TASK:
Tally every line of the material where "have" occurs, then write the total by itself.
:: DATA TO EXAMINE ::
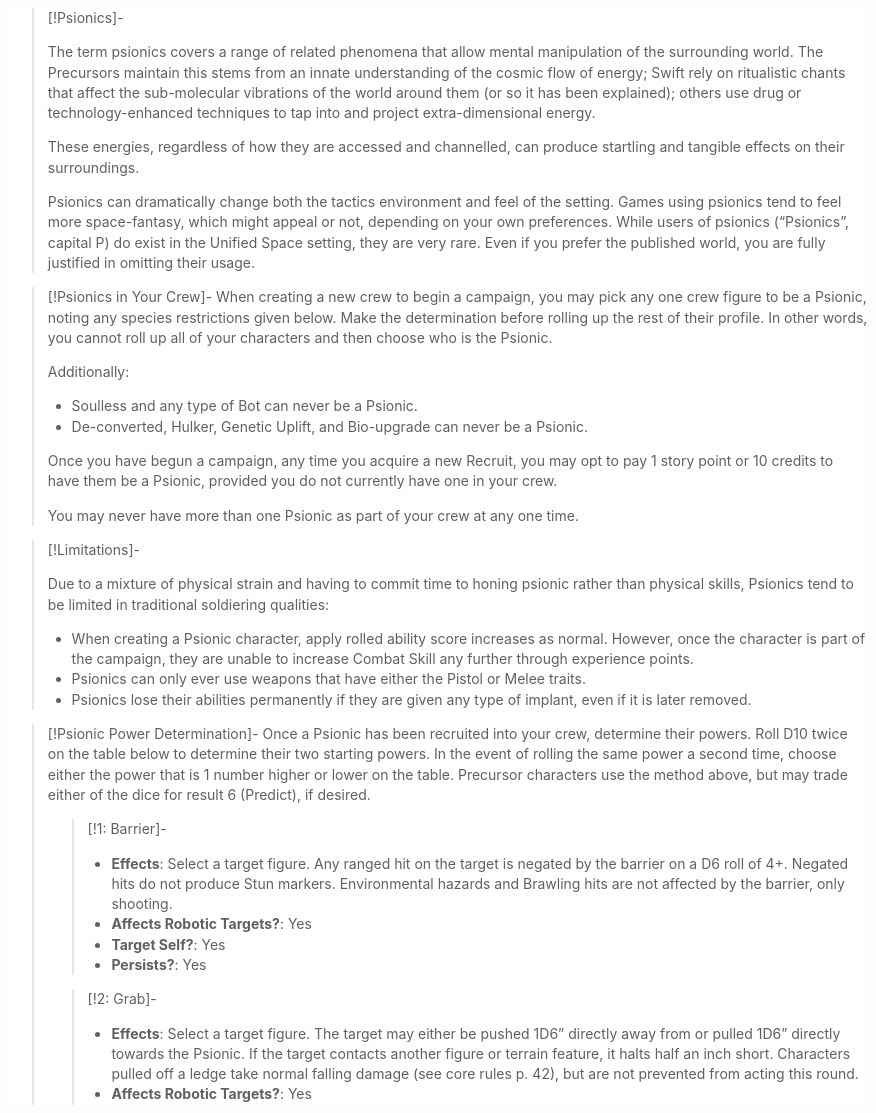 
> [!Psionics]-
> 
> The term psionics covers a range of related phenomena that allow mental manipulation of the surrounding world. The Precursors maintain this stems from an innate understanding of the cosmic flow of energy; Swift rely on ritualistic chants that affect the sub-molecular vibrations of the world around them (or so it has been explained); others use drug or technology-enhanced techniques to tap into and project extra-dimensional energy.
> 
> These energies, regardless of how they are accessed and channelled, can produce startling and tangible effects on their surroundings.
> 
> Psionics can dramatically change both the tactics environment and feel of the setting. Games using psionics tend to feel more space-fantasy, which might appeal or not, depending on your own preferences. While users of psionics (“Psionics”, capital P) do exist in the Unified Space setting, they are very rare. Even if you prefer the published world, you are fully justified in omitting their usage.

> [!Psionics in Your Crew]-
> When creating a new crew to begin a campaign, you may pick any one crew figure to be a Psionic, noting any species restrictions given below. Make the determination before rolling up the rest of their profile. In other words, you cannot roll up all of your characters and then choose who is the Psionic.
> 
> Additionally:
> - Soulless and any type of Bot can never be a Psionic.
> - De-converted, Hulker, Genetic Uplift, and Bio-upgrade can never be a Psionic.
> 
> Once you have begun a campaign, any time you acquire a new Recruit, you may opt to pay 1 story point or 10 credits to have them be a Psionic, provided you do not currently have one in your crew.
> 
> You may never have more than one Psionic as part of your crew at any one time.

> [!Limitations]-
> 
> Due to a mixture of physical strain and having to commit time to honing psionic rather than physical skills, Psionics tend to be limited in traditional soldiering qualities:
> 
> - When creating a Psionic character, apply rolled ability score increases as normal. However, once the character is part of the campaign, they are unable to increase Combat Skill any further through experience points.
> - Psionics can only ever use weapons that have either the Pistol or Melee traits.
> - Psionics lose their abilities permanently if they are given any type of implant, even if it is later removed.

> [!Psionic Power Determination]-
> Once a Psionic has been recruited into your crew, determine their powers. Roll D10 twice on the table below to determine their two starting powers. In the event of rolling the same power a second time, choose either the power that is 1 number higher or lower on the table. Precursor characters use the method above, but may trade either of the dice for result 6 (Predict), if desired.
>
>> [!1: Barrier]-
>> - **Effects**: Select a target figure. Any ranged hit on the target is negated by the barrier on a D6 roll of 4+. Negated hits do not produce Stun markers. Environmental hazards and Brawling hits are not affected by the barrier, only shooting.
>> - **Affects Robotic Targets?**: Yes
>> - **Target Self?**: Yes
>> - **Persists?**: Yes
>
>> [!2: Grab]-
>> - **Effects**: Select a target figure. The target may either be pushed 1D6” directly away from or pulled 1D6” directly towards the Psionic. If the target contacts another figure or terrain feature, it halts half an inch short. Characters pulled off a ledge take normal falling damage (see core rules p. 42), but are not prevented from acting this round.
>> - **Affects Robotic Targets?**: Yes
:::
RESULT OF THIS TASK:
3